**Your assignment**
Find the word "width" in the data. Return every line where it appears.

**Rendered images with source text**
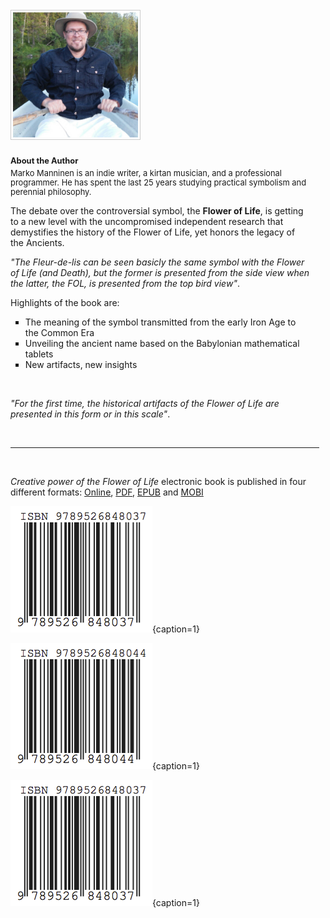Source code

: <br/>&nbsp;
<br/>&nbsp;
<br/>&nbsp;
<br/>&nbsp;

<div class="author">

<img src="/media/marko.jpg" width="200" style="border:1px solid #CCC; padding: 3px;"/>

<p style="font-size: 92%;"><b style="display: inline-block; padding: 10px 0 5px 0">About the Author</b><br/>Marko Manninen is an indie writer, a kirtan musician, and a professional programmer. He has spent the last 25 years studying practical symbolism and perennial philosophy.</p>

</div>

<div style="padding: 0 0 0 25px; right: 25px; position: relative;">

<p>
The debate over the controversial symbol, the <b>Flower of Life</b>, is getting to a new level with the uncompromised independent research that demystifies the history of the Flower of Life, yet honors the legacy of the Ancients.
</p>

<p>
<i>"The Fleur-de-lis can be seen basicly the same symbol with the Flower of Life (and Death), but the former is presented from the side view when the latter, the FOL, is presented from the top bird view"</i>.
</p>

<p>Highlights of the book are:</p>

<ul>
	<li style="list-style: square;">The meaning of the symbol transmitted from the early Iron Age to the Common Era</li>
	<li style="list-style: square;">Unveiling the ancient name based on the Babylonian mathematical tablets</li>
	<li style="list-style: square;">New artifacts, new insights</li>
</ul>

<br/>

<p>
<i>"For the first time, the historical artifacts of the Flower of Life are presented in this form or in this scale"</i>.
</p>

</div>

<br/>

<hr style="width:98%"/>

<br/>

*Creative power of the Flower of Life* electronic book is published in four different formats: [Online](http://creative.flowerofliferesearch.com/), [PDF](http://www.gitbook.com/download/pdf/book/markomanninen/creative-power-of-the-flower-of-life), [EPUB](http://www.gitbook.com/download/epub/book/markomanninen/creative-power-of-the-flower-of-life) and [MOBI](http://www.gitbook.com/download/mobi/book/markomanninen/creative-power-of-the-flower-of-life)

![PDF](/media/978-952-68480-3-7/isbn.png){caption=1}

![EPUB](/media/978-952-68480-4-4/isbn.png){caption=1}

![MOBI](/media/978-952-68480-3-7/isbn.png){caption=1}

<!-- clearboth -->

**Answer to this problem**
<img src="/media/marko.jpg" width="200" style="border:1px solid #CCC; padding: 3px;"/>
<hr style="width:98%"/>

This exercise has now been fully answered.